Mike Adenuga holds the third position with a worth of $7.7 billion following Nassef Sawiris of Egypt. The bulk of Adenuga’s wealth is from telecommunication and oil production. He is the founder of Globacom, the third largest mobile phone network operator in Nigeria. Globacom has over 43 million subscribers.
Mike got his MBA at Pace University in New York, where he was supporting himself as a student by working as a taxi driver. At the age of 26, Adenuga already made his first million from the sales of lace and distribution of soft drinks.
Mike also has an extensive real estate holding.

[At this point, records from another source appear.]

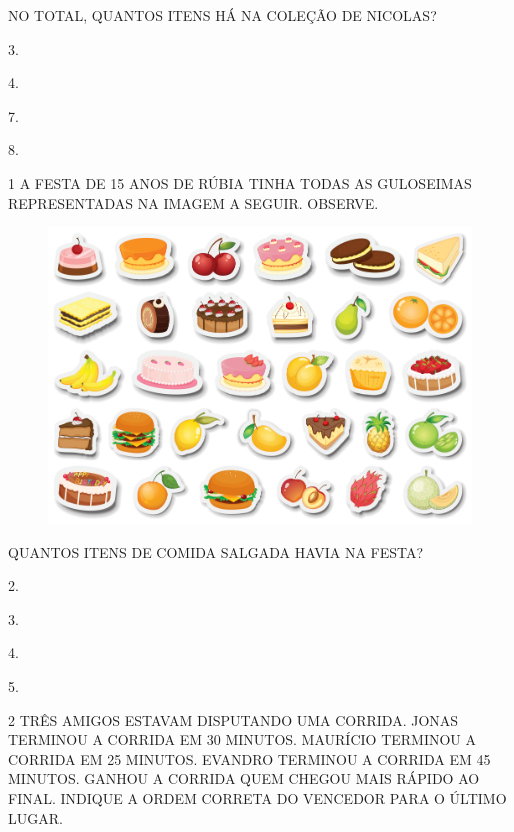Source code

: NO TOTAL, QUANTOS ITENS HÁ NA COLEÇÃO DE NICOLAS?

\begin{escolha}[itemsep=0pt]
\item 3.

\item 4.

\item 7.

\item 8.
\end{escolha}



\num{1} A FESTA DE 15 ANOS DE RÚBIA TINHA TODAS AS GULOSEIMAS REPRESENTADAS
NA IMAGEM A SEGUIR. OBSERVE.

\begin{figure}[htpb!]
\centering
\includegraphics[width=.5\textwidth]{./media/SAEB_1ANO_MAT_FIGURA136.png}
\end{figure}

QUANTOS ITENS DE COMIDA SALGADA HAVIA NA FESTA?

\begin{escolha}[itemsep=0pt]
\item 2.

\item 3.

\item 4.

\item 5.
\end{escolha}

\num{2} TRÊS AMIGOS ESTAVAM DISPUTANDO UMA CORRIDA. JONAS TERMINOU A CORRIDA EM 30
MINUTOS. MAURÍCIO TERMINOU A CORRIDA EM 25 MINUTOS. EVANDRO TERMINOU A
CORRIDA EM 45 MINUTOS. GANHOU A CORRIDA QUEM CHEGOU MAIS RÁPIDO AO FINAL. INDIQUE A
ORDEM CORRETA DO VENCEDOR PARA O ÚLTIMO LUGAR.

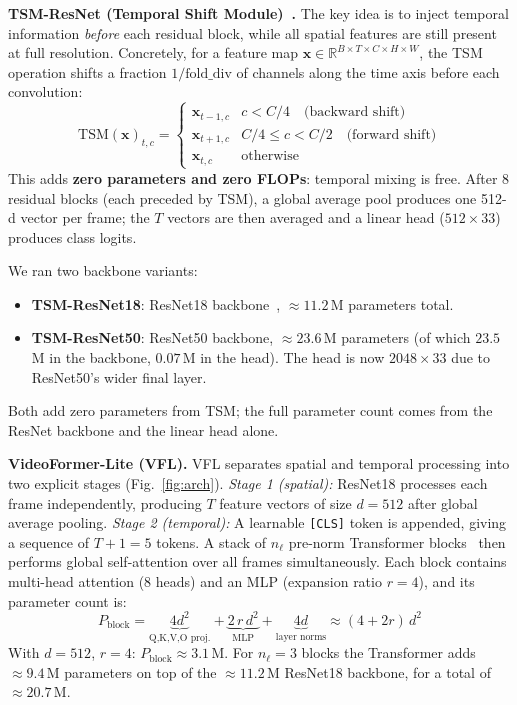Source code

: \documentclass[10pt,twocolumn,letterpaper]{article}
\begin{document}
\noindent\textbf{TSM-ResNet (Temporal Shift Module)~\cite{lin2019tsm}.}
The key idea is to inject temporal information \emph{before} each residual block,
while all spatial features are still present at full resolution.
Concretely, for a feature map $\mathbf{x} \in \mathbb{R}^{B \times T \times C
\times H \times W}$, the TSM operation shifts a fraction $1/\text{fold\_div}$ of
channels along the time axis before each convolution:
\begin{equation}
  \text{TSM}(\mathbf{x})_{t,c} = \begin{cases}
  \mathbf{x}_{t-1,c} & c < C/4 \quad \text{(backward shift)} \\
  \mathbf{x}_{t+1,c} & C/4 \leq c < C/2 \quad \text{(forward shift)} \\
  \mathbf{x}_{t,c}   & \text{otherwise}
  \end{cases}
  \label{eq:tsm}
\end{equation}
This adds \textbf{zero parameters and zero FLOPs}: temporal mixing is free.
After 8 residual blocks (each preceded by TSM), a global average pool produces
one 512-d vector per frame; the $T$ vectors are then averaged and a linear head
($512 \!\times\! 33$) produces class logits.

We ran two backbone variants:
\begin{itemize}
  \item \textbf{TSM-ResNet18}: ResNet18 backbone~\cite{he2016resnet},
        $\approx\!11.2$\,M parameters total.
  \item \textbf{TSM-ResNet50}: ResNet50 backbone, $\approx\!23.6$\,M parameters
        (of which $23.5$\,M in the backbone, $0.07$\,M in the head).
        The head is now $2048 \times 33$ due to ResNet50's wider final layer.
\end{itemize}
Both add zero parameters from TSM; the full parameter count comes from the
ResNet backbone and the linear head alone.

\noindent\textbf{VideoFormer-Lite (VFL).}
VFL separates spatial and temporal processing into two explicit stages
(Fig.~\ref{fig:arch}).
\emph{Stage 1 (spatial):} ResNet18 processes each frame independently, producing
$T$ feature vectors of size $d{=}512$ after global average pooling.
\emph{Stage 2 (temporal):} A learnable \texttt{[CLS]} token is appended, giving a
sequence of $T{+}1{=}5$ tokens. A stack of $n_\ell$ pre-norm Transformer
blocks~\cite{xiong2020prenorm} then performs global self-attention over all frames simultaneously.
Each block contains multi-head attention (8 heads) and an MLP
(expansion ratio $r{=}4$), and its parameter count is:
\begin{equation}
  P_{\text{block}} = \underbrace{4d^2}_{\text{Q,K,V,O proj.}} +
  \underbrace{2\,r\,d^2}_{\text{MLP}} + \underbrace{4d}_{\text{layer norms}}
  \approx (4 + 2r)\,d^2
  \label{eq:vfl_params}
\end{equation}
With $d{=}512$, $r{=}4$: $P_{\text{block}} \approx 3.1$\,M. For $n_\ell{=}3$
blocks the Transformer adds ${\approx}9.4$\,M parameters on top of the
${\approx}11.2$\,M ResNet18 backbone, for a total of ${\approx}20.7$\,M.
\end{document}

The Oppenheimer family is one of the Africa’s richest with a net worth of $7.7 billion. Oppenheimer is an heir to the family’s fortune, and the third generation of the family to run DeBeers. He took the company private in 2001.

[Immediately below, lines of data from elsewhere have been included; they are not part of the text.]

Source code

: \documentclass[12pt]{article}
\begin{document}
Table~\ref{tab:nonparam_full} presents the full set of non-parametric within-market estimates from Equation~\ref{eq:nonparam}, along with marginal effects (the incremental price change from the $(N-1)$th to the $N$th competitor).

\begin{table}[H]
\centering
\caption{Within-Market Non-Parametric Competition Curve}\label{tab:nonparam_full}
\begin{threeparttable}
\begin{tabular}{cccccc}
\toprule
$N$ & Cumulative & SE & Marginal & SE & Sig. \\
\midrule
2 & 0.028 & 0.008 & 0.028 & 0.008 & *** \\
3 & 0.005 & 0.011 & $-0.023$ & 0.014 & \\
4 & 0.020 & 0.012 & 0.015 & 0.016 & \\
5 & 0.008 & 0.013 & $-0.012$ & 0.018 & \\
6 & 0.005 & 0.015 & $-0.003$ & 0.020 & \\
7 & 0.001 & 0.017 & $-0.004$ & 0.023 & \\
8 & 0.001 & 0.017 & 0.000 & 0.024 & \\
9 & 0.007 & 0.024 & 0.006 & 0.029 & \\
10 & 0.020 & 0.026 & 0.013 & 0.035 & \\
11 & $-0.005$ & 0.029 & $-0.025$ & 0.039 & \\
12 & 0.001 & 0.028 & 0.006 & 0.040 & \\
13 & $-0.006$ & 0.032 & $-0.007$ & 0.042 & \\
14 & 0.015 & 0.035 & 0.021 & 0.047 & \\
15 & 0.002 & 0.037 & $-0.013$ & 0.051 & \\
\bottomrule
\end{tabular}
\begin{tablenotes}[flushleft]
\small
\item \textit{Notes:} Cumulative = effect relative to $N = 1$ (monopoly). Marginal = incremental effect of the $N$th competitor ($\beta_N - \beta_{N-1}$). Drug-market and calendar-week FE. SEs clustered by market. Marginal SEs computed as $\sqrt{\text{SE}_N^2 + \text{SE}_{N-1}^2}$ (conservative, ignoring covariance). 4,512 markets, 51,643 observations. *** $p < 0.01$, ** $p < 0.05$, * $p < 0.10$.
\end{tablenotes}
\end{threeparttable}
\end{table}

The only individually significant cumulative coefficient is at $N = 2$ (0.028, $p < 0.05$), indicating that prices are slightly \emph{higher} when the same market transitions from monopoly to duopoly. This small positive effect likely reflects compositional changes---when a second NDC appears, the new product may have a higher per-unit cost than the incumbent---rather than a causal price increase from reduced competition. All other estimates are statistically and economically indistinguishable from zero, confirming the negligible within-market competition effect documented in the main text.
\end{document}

For 85 years, the family occupied a controlling spot in the world’s diamond trade until 2012. In 2014, Oppenheimer started Fireblade Aviation in Johannesburg, which operates charted flights with its fleet of 3 planes and 2 helicopters.
Oppenheimer owns at least 720 square miles of conversation land across South Africa, Botswana and Zimbabwe.
Johann Rupert is a South African billionaire with net worth of $6.5 billion. He is the chairman of swiss luxury goods, Compagnie Financiere Richemont which is best known for the brands, Cartier and Montblanc.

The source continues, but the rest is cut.